◆ **EXERCISE GOAL**: Return, exactly and in full, the lines of the records below starting at the one with "Course #1220 |" and ending at the one with "### Course Requirements", and no other lines.

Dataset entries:
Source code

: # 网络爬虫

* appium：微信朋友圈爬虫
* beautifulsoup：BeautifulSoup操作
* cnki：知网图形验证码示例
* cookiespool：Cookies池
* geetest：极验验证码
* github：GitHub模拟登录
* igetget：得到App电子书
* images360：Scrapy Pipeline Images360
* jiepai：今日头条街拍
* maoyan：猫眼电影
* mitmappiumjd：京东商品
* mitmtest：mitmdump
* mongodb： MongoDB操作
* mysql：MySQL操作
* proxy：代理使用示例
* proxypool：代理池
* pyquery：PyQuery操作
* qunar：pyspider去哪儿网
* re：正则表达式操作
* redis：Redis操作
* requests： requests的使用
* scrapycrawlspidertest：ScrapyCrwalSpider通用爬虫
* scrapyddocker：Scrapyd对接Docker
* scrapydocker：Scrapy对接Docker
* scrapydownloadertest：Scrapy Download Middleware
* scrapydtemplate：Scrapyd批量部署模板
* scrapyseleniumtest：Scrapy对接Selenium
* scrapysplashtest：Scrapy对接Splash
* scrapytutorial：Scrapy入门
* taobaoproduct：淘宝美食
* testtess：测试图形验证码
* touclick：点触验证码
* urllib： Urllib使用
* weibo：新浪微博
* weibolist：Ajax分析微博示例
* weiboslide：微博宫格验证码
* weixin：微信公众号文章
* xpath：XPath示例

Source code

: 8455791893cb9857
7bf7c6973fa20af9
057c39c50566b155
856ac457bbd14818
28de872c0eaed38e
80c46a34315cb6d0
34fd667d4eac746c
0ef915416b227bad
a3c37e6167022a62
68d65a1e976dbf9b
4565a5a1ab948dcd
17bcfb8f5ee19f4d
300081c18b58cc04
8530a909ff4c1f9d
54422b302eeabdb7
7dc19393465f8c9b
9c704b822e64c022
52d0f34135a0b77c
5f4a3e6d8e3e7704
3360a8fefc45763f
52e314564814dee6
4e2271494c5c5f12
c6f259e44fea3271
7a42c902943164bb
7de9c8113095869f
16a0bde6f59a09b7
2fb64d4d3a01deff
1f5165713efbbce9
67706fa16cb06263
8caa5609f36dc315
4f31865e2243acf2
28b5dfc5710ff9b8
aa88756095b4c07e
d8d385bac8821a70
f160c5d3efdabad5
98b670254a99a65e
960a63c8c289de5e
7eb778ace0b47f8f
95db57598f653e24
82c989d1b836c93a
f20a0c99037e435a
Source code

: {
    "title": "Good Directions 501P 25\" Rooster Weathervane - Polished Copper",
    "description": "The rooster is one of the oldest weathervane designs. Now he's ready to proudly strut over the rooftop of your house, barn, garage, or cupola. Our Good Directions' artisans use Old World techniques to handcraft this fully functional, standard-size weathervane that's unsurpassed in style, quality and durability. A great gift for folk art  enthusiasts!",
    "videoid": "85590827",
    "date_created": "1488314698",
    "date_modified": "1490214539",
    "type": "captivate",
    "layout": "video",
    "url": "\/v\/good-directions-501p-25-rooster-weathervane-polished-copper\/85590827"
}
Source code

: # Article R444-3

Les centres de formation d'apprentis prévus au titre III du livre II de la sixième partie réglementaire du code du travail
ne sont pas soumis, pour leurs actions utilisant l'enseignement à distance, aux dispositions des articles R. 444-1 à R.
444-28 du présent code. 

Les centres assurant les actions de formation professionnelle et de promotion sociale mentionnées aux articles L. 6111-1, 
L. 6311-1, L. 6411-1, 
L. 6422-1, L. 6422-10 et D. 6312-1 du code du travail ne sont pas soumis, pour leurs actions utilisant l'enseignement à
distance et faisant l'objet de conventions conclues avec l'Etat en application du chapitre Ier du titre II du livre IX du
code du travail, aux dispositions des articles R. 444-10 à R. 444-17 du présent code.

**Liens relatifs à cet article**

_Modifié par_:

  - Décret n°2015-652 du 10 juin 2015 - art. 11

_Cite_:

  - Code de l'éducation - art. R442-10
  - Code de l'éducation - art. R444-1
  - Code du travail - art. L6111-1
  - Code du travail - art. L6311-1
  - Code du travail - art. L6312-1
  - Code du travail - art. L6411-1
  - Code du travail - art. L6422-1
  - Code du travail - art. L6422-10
--
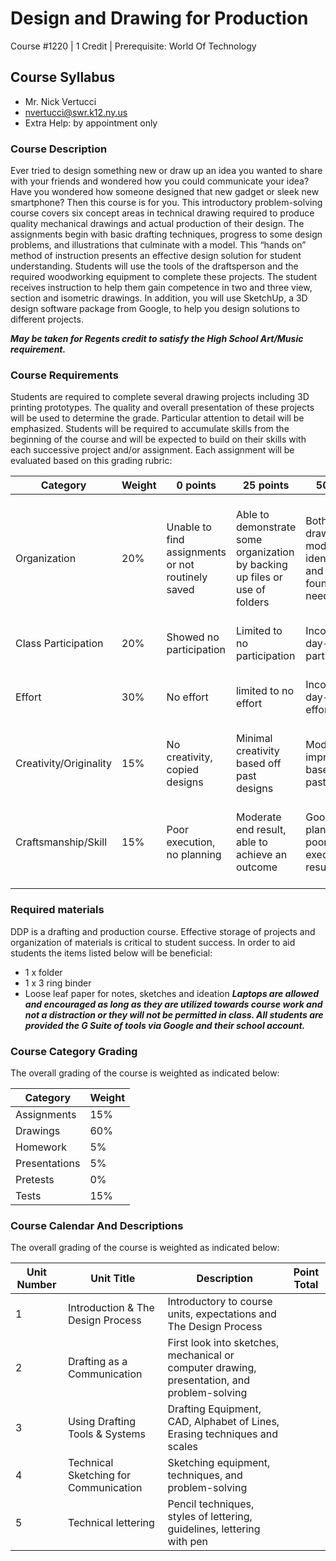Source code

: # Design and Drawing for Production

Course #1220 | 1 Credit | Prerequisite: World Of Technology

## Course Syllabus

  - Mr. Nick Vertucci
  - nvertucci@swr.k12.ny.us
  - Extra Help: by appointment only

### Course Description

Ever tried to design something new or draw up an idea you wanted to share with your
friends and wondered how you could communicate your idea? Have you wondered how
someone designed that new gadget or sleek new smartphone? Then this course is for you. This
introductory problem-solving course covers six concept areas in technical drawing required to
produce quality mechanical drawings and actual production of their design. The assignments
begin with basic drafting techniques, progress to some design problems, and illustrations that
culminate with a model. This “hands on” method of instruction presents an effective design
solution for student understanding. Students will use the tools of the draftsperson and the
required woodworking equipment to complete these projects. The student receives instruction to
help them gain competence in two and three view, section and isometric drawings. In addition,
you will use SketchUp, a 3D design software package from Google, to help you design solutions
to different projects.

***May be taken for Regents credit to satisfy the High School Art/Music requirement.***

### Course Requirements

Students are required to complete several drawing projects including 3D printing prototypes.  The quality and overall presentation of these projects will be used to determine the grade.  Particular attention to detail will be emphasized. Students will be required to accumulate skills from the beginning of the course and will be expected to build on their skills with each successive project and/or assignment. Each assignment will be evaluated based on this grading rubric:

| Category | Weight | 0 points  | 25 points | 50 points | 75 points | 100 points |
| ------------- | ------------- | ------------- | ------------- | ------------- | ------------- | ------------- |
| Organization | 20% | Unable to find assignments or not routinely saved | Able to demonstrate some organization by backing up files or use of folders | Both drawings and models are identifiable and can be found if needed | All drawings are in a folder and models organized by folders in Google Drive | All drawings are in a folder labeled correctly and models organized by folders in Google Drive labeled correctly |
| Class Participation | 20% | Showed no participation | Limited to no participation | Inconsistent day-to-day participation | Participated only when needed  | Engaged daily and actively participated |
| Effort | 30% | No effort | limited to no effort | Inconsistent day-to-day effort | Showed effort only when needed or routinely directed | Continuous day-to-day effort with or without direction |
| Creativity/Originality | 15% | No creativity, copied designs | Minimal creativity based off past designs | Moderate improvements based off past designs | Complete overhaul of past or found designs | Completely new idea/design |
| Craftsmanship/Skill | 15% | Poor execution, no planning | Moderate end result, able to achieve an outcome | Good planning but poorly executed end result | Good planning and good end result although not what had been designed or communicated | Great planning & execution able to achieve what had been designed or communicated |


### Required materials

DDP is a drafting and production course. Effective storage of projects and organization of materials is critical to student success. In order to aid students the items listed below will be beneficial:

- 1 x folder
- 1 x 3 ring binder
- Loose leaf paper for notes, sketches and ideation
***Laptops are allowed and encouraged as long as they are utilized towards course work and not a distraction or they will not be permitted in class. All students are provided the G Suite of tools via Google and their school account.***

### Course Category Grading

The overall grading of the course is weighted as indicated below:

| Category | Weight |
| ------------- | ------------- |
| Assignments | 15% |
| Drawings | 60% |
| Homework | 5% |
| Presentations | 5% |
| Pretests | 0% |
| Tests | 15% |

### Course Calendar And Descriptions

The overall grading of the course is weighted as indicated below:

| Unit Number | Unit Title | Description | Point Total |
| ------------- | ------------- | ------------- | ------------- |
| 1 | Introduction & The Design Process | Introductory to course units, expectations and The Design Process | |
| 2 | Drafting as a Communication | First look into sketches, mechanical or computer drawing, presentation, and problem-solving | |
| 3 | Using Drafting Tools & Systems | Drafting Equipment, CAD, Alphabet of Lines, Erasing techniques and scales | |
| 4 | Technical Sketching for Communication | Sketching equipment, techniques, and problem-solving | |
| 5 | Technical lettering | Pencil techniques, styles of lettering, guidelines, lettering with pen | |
...
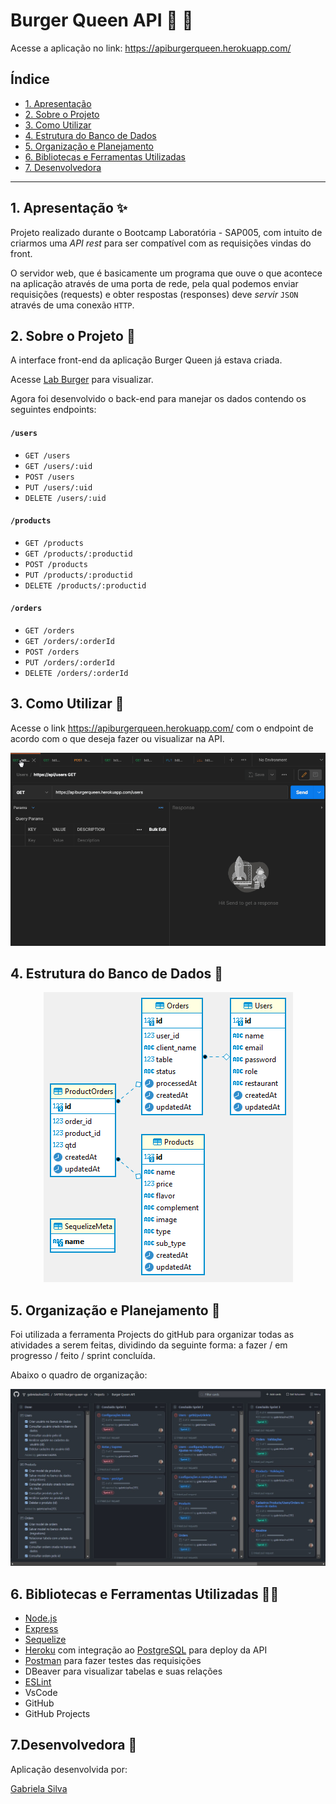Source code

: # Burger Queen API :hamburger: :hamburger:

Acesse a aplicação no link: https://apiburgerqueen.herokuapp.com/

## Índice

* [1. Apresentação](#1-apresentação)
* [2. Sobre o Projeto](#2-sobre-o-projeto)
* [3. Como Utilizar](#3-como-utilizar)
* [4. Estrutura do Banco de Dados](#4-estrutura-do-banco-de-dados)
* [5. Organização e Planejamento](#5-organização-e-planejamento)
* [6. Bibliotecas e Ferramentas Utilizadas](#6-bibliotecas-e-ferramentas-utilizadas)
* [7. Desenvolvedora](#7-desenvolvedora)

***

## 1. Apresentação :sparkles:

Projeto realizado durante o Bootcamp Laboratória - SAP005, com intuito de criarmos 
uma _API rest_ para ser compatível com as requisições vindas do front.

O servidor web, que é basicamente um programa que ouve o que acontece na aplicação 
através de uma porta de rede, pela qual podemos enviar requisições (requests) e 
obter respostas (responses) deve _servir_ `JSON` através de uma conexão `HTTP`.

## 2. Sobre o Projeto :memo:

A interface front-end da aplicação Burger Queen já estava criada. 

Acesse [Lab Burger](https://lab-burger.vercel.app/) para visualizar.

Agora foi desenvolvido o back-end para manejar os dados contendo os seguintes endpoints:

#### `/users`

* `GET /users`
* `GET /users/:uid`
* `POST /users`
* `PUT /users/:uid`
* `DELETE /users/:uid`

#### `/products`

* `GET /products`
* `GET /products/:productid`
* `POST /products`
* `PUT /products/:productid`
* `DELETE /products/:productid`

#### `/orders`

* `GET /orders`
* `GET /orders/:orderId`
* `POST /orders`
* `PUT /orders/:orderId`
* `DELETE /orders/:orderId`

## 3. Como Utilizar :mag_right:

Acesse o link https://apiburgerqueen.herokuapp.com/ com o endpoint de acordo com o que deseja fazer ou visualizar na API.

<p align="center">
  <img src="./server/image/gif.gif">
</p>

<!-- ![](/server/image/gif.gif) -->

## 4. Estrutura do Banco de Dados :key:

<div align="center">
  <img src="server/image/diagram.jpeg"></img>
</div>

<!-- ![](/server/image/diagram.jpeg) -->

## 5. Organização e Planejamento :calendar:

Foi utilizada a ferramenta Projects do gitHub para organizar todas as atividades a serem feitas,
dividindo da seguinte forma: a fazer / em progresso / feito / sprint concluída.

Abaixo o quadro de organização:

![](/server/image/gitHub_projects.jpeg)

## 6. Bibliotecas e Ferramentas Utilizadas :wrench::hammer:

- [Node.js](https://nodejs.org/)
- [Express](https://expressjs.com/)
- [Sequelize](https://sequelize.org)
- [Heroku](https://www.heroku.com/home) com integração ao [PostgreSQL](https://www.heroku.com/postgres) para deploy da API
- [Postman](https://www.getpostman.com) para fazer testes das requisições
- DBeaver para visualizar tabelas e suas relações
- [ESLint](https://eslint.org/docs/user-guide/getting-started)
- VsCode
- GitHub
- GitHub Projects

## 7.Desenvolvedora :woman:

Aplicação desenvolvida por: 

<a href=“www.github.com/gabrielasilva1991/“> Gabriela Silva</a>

◆ **SOLVED PROBLEM**:
Course #1220 | 1 Credit | Prerequisite: World Of Technology

## Course Syllabus

  - Mr. Nick Vertucci
  - nvertucci@swr.k12.ny.us
  - Extra Help: by appointment only

### Course Description

Ever tried to design something new or draw up an idea you wanted to share with your
friends and wondered how you could communicate your idea? Have you wondered how
someone designed that new gadget or sleek new smartphone? Then this course is for you. This
introductory problem-solving course covers six concept areas in technical drawing required to
produce quality mechanical drawings and actual production of their design. The assignments
begin with basic drafting techniques, progress to some design problems, and illustrations that
culminate with a model. This “hands on” method of instruction presents an effective design
solution for student understanding. Students will use the tools of the draftsperson and the
required woodworking equipment to complete these projects. The student receives instruction to
help them gain competence in two and three view, section and isometric drawings. In addition,
you will use SketchUp, a 3D design software package from Google, to help you design solutions
to different projects.

***May be taken for Regents credit to satisfy the High School Art/Music requirement.***

### Course Requirements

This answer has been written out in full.